Kedua mata Raka bergetar mendengar kalimat itu. Sebuah perasaan aneh segera menyergap dirinya. Raka menatap Rere dalam-dalam. Mata gadis penyuka hujan itu kini terlihat berbinar. Sudut bibirnya terus terangkat. Raut wajah Rere benar-benar menyiratkan betapa dia menyukai hujan.
_
“Apa sebaiknya kita berhenti dulu buat nyari makan?” suara Rere memecah keheningan.
“Oke,” jawab Adit.
Adit pun melihat keadaan sekitarnya mencari tempat untuk makan dan beristirahat.

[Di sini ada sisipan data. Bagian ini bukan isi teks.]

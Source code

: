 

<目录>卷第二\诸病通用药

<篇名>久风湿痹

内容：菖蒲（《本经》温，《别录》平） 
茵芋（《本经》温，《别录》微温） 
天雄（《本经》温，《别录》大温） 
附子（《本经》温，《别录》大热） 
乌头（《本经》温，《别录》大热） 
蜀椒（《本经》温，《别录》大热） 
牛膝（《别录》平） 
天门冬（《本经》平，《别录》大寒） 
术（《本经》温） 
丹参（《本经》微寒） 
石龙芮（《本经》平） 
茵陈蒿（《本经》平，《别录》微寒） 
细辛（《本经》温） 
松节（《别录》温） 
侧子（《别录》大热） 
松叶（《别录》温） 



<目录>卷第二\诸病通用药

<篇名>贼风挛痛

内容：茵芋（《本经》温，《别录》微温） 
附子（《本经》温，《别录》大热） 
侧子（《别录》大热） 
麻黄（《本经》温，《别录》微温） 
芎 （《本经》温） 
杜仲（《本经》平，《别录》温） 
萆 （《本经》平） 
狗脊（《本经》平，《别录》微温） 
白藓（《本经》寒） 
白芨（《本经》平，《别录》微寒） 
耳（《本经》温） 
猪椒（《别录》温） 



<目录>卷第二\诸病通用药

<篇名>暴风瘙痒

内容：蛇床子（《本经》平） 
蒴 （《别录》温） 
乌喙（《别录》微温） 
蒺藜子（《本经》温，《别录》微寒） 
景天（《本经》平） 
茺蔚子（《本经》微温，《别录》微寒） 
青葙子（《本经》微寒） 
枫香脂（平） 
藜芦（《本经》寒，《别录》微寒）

“Itu ada yang jual sate kacang.” tunjuk Airin. “Kita makan sate kacang aja, kamu suka sate kacang, kan?” tanya Airin pada Raka.
Raka tergagap. “G-gue—”
“Kita makan yang lain aja.” Rere langsung menyela.
“Kenapa Re...? Biasanya lo kan, paling suka sate kacang.” Adit menatap heran.

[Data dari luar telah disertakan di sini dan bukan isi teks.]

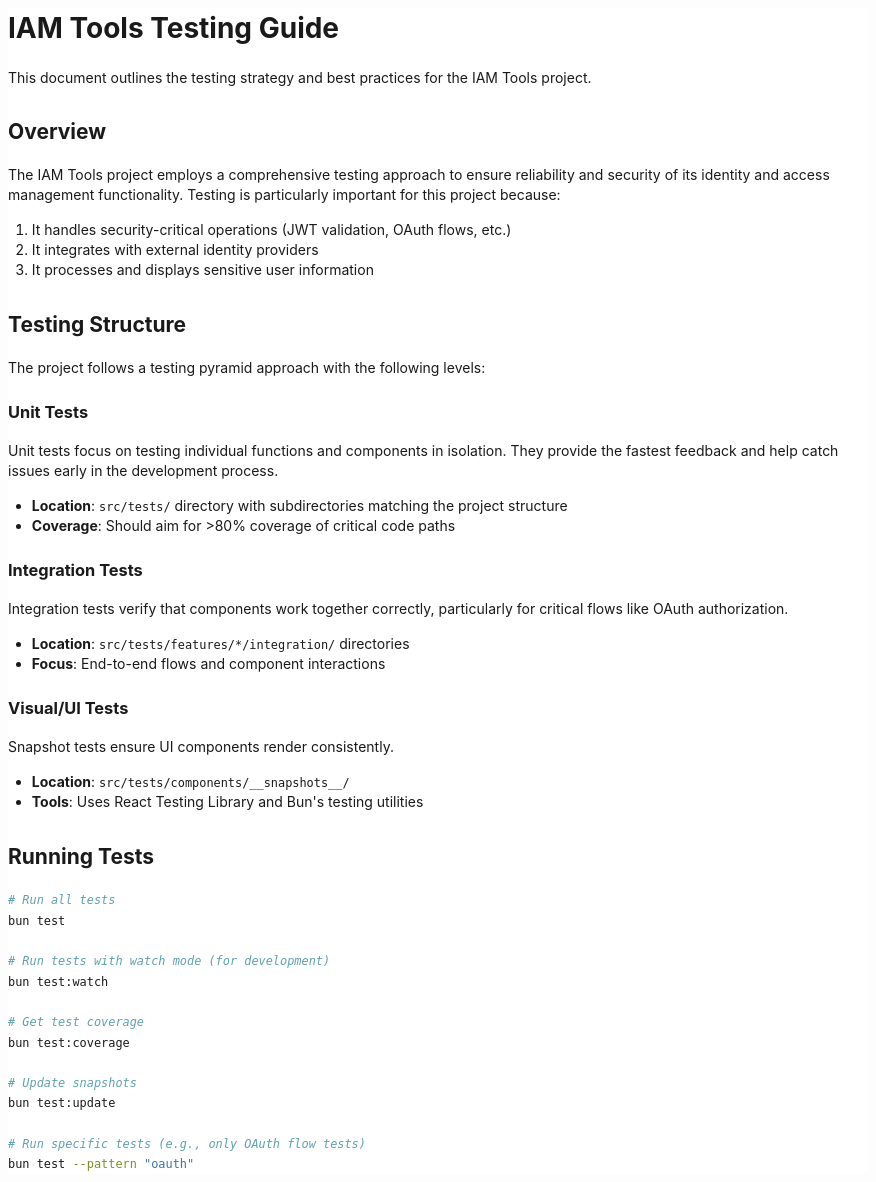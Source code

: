 # IAM Tools Testing Guide

This document outlines the testing strategy and best practices for the IAM Tools project.

## Overview

The IAM Tools project employs a comprehensive testing approach to ensure reliability and security of its identity and access management functionality. Testing is particularly important for this project because:

1. It handles security-critical operations (JWT validation, OAuth flows, etc.)
2. It integrates with external identity providers
3. It processes and displays sensitive user information

## Testing Structure

The project follows a testing pyramid approach with the following levels:

### Unit Tests

Unit tests focus on testing individual functions and components in isolation. They provide the fastest feedback and help catch issues early in the development process.

- **Location**: `src/tests/` directory with subdirectories matching the project structure
- **Coverage**: Should aim for >80% coverage of critical code paths

### Integration Tests

Integration tests verify that components work together correctly, particularly for critical flows like OAuth authorization.

- **Location**: `src/tests/features/*/integration/` directories
- **Focus**: End-to-end flows and component interactions

### Visual/UI Tests

Snapshot tests ensure UI components render consistently.

- **Location**: `src/tests/components/__snapshots__/`
- **Tools**: Uses React Testing Library and Bun's testing utilities

## Running Tests

```bash
# Run all tests
bun test

# Run tests with watch mode (for development)
bun test:watch

# Get test coverage
bun test:coverage

# Update snapshots
bun test:update

# Run specific tests (e.g., only OAuth flow tests)
bun test --pattern "oauth"
```

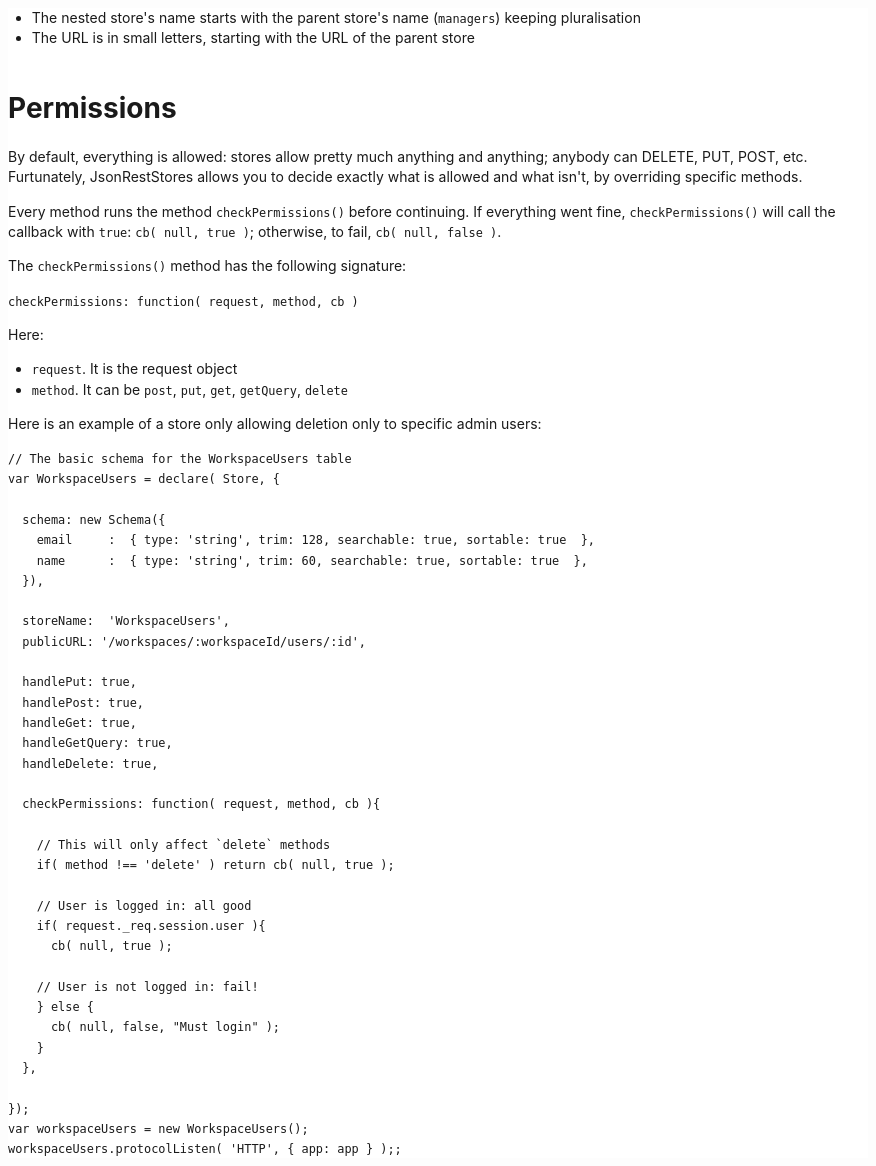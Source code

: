 
* The nested store's name starts with the parent store's name (`managers`) keeping pluralisation
* The URL is in small letters, starting with the URL of the parent store

# Permissions

By default, everything is allowed: stores allow pretty much anything and anything; anybody can DELETE, PUT, POST, etc. Furtunately, JsonRestStores allows you to decide exactly what is allowed and what isn't, by overriding specific methods.

Every method runs the method `checkPermissions()` before continuing. If everything went fine, `checkPermissions()` will call the callback with `true`: `cb( null, true )`; otherwise, to fail, `cb( null, false )`.

The `checkPermissions()` method has the following signature:

    checkPermissions: function( request, method, cb )

Here:

* `request`. It is the request object
* `method`. It can be `post`, `put`, `get`, `getQuery`, `delete`

Here is an example of a store only allowing deletion only to specific admin users:

    // The basic schema for the WorkspaceUsers table
    var WorkspaceUsers = declare( Store, {

      schema: new Schema({
        email     :  { type: 'string', trim: 128, searchable: true, sortable: true  },
        name      :  { type: 'string', trim: 60, searchable: true, sortable: true  },
      }),

      storeName:  'WorkspaceUsers',
      publicURL: '/workspaces/:workspaceId/users/:id',

      handlePut: true,
      handlePost: true,
      handleGet: true,
      handleGetQuery: true,
      handleDelete: true,

      checkPermissions: function( request, method, cb ){

        // This will only affect `delete` methods
        if( method !== 'delete' ) return cb( null, true );

        // User is logged in: all good
        if( request._req.session.user ){
          cb( null, true );

        // User is not logged in: fail!
        } else {
          cb( null, false, "Must login" );
        }
      },

    });
    var workspaceUsers = new WorkspaceUsers();
    workspaceUsers.protocolListen( 'HTTP', { app: app } );;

“G-gue... Ooo... Pencernaan gue agak bermasalah sekarang,” jawab Rere.
“Ya udah deh, kita makan yang lain aja.” Airin mengangguk setuju.

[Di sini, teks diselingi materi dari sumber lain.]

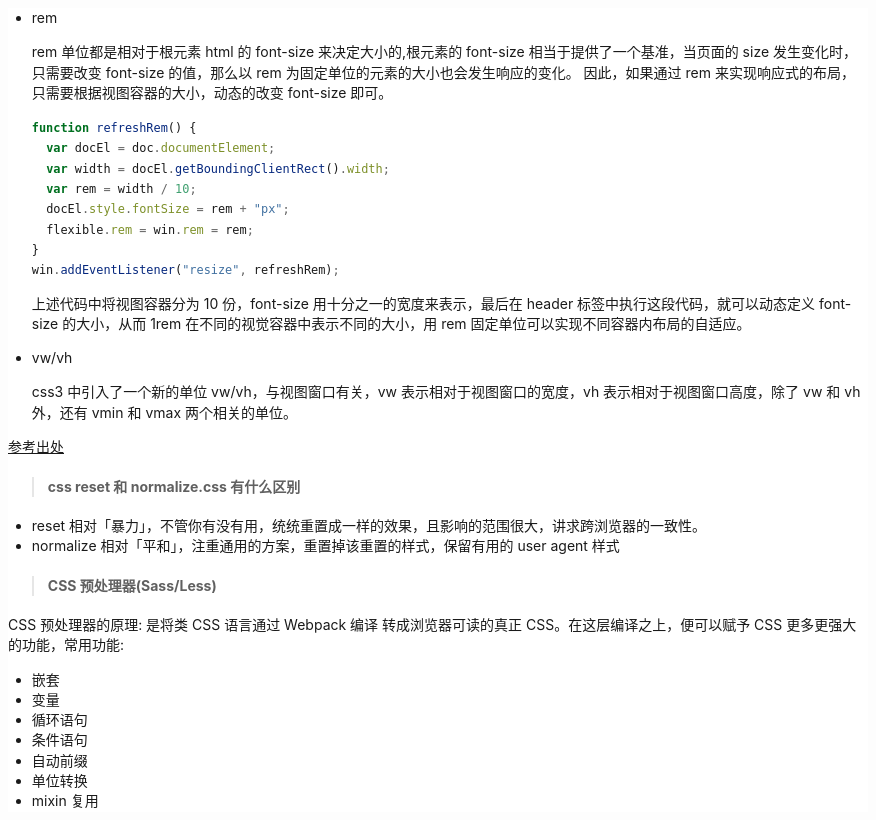 - rem

  rem 单位都是相对于根元素 html 的 font-size 来决定大小的,根元素的 font-size 相当于提供了一个基准，当页面的 size 发生变化时，只需要改变 font-size 的值，那么以 rem 为固定单位的元素的大小也会发生响应的变化。
  因此，如果通过 rem 来实现响应式的布局，只需要根据视图容器的大小，动态的改变 font-size 即可。

  ```js
  function refreshRem() {
    var docEl = doc.documentElement;
    var width = docEl.getBoundingClientRect().width;
    var rem = width / 10;
    docEl.style.fontSize = rem + "px";
    flexible.rem = win.rem = rem;
  }
  win.addEventListener("resize", refreshRem);
  ```

  上述代码中将视图容器分为 10 份，font-size 用十分之一的宽度来表示，最后在 header 标签中执行这段代码，就可以动态定义 font-size 的大小，从而 1rem 在不同的视觉容器中表示不同的大小，用 rem 固定单位可以实现不同容器内布局的自适应。

- vw/vh

  css3 中引入了一个新的单位 vw/vh，与视图窗口有关，vw 表示相对于视图窗口的宽度，vh 表示相对于视图窗口高度，除了 vw 和 vh 外，还有 vmin 和 vmax 两个相关的单位。

[参考出处](!https://juejin.im/post/5b39905351882574c72f2808#heading-17)

> #### css reset 和 normalize.css 有什么区别

- reset 相对「暴力」，不管你有没有用，统统重置成一样的效果，且影响的范围很大，讲求跨浏览器的一致性。
- normalize 相对「平和」，注重通用的方案，重置掉该重置的样式，保留有用的 user agent 样式

> #### CSS 预处理器(Sass/Less)

CSS 预处理器的原理: 是将类 CSS 语言通过 Webpack 编译 转成浏览器可读的真正 CSS。在这层编译之上，便可以赋予 CSS 更多更强大的功能，常用功能:

- 嵌套
- 变量
- 循环语句
- 条件语句
- 自动前缀
- 单位转换
- mixin 复用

Rere tersenyum senang. Sebelum memutar kepalanya kembali, Rere sempat menatap Raka. Rere pun terkejut karena tatapan Raka padanya terlihat berbeda. Rere segera memalingkan wajahnya, lalu menatap lurus ke depan dengan jantung yang kini berdegup kencang.
“Padahal sate kacang itu kan, enaaak.” Airin masih merajuk. “Iya kan?” Airin memanyunkan wajahnya pada Raka.
“Rin... Lo lupa ya?” tanya Raka perlahan.
“Apa?”
“Gue kan, alergi kacang.”
DEG.
Airin tersentak. Rere dan Adit yang duduk di depan juga kompak saling menahan napas.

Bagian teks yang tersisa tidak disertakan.